13th May 2019 — The Ocean Polymers team had the pleasure of engaging the thoughts and ideas of the students, aged 7-13, at this unique and historical school’s Friday morning assembly.
The Ocean Polymers project plans to deliver a fleet of marine based waste processing systems which will go directly to the heart of the problem, operating in the world’s oceans, river mouths and estuaries. Producing valuable synthetic gas from the plastic and waste collected, this will be utilised to fuel the boat making it a fully sustainable project.
One element of the projects work focuses on the sharing of knowledge and raising awareness of the problem, in a bid to help people understand their part and how we are all connected to the ocean. Working with schools and communities is a key part of the Ocean Polymers mission and values.

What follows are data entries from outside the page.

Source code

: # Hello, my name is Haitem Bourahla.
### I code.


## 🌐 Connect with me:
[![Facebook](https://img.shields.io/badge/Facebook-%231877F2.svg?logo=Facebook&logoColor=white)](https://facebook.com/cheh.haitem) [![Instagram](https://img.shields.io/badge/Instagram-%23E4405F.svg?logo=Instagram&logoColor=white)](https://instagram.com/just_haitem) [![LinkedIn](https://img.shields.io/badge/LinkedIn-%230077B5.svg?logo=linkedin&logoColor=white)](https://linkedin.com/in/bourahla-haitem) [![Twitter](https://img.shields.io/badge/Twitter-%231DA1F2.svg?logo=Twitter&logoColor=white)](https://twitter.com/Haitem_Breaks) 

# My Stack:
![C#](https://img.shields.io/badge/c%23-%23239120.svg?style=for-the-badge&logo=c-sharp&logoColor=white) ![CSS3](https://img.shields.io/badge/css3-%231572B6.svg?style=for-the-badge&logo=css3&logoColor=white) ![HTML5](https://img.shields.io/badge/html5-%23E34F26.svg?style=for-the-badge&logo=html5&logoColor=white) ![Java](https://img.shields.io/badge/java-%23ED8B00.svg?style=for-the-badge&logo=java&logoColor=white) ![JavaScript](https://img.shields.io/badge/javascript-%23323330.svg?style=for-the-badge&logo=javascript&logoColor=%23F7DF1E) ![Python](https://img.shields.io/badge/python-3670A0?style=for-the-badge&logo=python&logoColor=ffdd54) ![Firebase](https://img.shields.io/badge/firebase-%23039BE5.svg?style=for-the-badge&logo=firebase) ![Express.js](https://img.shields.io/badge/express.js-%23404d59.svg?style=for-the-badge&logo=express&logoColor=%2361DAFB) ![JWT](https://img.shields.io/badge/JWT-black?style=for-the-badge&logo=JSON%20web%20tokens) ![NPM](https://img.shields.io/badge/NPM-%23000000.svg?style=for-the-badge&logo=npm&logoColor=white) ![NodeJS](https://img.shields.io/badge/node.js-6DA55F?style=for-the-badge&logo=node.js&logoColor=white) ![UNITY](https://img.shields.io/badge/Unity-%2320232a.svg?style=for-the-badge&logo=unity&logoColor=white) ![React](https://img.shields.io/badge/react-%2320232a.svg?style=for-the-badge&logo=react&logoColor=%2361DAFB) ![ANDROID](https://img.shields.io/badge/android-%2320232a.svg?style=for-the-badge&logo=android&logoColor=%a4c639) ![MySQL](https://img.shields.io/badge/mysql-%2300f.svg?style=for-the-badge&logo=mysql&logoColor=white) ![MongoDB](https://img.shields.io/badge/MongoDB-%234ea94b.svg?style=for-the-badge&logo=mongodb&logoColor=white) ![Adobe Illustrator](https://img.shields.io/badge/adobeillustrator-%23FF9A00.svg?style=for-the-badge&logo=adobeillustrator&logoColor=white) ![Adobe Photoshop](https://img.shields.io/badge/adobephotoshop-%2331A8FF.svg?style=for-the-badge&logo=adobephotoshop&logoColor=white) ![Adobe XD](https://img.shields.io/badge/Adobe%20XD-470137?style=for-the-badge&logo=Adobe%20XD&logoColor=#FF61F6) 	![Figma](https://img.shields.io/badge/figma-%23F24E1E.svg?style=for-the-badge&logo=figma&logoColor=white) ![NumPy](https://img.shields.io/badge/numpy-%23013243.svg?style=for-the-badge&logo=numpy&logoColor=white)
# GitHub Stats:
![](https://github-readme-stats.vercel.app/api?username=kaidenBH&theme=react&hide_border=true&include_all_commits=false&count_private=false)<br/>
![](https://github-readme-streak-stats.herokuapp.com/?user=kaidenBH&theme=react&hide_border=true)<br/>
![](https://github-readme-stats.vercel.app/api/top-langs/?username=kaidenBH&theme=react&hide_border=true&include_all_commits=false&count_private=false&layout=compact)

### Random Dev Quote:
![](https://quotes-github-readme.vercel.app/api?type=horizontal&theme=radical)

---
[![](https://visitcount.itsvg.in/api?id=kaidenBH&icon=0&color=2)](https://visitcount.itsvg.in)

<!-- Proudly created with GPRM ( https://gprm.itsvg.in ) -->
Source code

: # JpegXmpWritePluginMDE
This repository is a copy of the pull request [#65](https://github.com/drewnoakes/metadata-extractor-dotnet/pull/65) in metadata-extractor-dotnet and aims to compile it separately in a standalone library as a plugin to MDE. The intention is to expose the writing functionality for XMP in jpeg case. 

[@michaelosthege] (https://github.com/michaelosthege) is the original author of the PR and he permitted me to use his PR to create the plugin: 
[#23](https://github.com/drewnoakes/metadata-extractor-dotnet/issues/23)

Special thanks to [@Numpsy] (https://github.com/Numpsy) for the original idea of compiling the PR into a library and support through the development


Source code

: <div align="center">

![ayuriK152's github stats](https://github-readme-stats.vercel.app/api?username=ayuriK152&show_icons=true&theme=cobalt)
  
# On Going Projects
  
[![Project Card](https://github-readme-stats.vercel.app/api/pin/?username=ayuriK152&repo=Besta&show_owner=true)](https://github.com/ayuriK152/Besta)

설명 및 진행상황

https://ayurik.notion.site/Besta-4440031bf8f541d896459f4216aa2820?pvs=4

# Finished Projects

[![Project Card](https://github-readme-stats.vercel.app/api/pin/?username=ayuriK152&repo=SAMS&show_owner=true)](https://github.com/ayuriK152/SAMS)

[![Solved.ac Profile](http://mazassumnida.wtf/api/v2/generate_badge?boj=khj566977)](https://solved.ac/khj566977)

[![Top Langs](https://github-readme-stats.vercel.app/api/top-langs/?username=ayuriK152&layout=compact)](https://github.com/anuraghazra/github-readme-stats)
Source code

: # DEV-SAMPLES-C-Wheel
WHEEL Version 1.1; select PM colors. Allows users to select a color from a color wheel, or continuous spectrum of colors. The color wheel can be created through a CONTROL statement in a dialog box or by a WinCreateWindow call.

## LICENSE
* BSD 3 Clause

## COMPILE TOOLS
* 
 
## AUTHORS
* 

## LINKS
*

St Georges School, Windsor castle is a unique school steeped in heritage and tradition situated in the most beautiful surroundings. Uniquely, through an alignment with Dive Crew of Crowthorn, (the UKs only Gold Star IDC Centre) Scuba diving is on the curriculum for the students.
Executive Director, Project and Operations Manager Heather Wigglesworth said of the opportunity: “What an absolute honour to talk ideas and consider the impact of the mess we have made in our oceans with an exceptional group of children. Their questions and genuine concern at the damage we have caused is so reassuring that the next generation really care about the mess their predecessors have made. The fact this school facilitates an introduction to scuba diving at an early age, which always generates an inherent love of our ocean planet, is just fantastic. I can’t think of an audience I would enjoy engaging more.”

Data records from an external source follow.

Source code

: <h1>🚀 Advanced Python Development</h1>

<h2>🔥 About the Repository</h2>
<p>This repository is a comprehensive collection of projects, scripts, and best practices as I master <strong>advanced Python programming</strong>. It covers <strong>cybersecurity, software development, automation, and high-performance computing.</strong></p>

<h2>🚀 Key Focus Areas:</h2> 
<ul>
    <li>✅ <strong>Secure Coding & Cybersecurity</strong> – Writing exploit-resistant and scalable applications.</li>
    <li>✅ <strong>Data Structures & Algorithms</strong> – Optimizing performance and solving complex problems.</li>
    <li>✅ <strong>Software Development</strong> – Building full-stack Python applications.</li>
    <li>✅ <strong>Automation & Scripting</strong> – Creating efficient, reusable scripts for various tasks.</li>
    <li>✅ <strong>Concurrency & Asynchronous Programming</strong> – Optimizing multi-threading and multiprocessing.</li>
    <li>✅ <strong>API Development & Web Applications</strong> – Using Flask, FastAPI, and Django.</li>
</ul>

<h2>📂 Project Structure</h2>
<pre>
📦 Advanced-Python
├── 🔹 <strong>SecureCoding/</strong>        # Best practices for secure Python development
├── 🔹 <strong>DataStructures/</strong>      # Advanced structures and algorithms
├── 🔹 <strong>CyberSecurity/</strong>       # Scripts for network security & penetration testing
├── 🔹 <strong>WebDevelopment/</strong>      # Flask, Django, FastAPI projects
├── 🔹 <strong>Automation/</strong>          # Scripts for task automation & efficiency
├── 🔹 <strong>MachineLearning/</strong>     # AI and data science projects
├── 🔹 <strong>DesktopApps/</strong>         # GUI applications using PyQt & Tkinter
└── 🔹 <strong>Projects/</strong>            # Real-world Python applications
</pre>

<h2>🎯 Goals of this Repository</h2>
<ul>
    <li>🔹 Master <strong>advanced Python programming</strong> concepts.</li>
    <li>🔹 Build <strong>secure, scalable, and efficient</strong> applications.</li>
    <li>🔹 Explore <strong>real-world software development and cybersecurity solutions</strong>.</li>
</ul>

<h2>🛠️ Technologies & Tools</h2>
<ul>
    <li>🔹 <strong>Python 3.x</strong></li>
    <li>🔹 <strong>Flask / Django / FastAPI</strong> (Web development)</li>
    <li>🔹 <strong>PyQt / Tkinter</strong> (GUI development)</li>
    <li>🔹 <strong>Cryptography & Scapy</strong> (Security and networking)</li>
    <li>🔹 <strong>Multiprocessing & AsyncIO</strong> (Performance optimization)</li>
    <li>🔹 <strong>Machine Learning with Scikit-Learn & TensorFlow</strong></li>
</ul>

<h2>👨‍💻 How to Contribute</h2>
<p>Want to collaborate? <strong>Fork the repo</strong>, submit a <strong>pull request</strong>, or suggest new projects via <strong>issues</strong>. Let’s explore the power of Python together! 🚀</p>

Head Master William Goldsmith reflected on the morning saying: It was an absolute privilege for our school community to hear of such an inspirational initiative this morning, and it truly captured the interest and hearts of the pupils and staff alike. As we consider how much damage we are doing to our oceans, and therefore the global environment and our own humanity on such a devastating scale, I couldn’t have been more reassured to watch how our young people responded so powerfully to the talk. As we look to the next generation to deal with the challenges left to them by decades of neglectful actions, I could see a strong reaction, challenging questioning and a collective thought process from the pupils to make a difference. The buzz around school today from staff and pupils, all wanting to do something to help this project, demonstrates the opportunity for change. As one Year 5 pupil asked, “At what stage does the damage become irreversible?”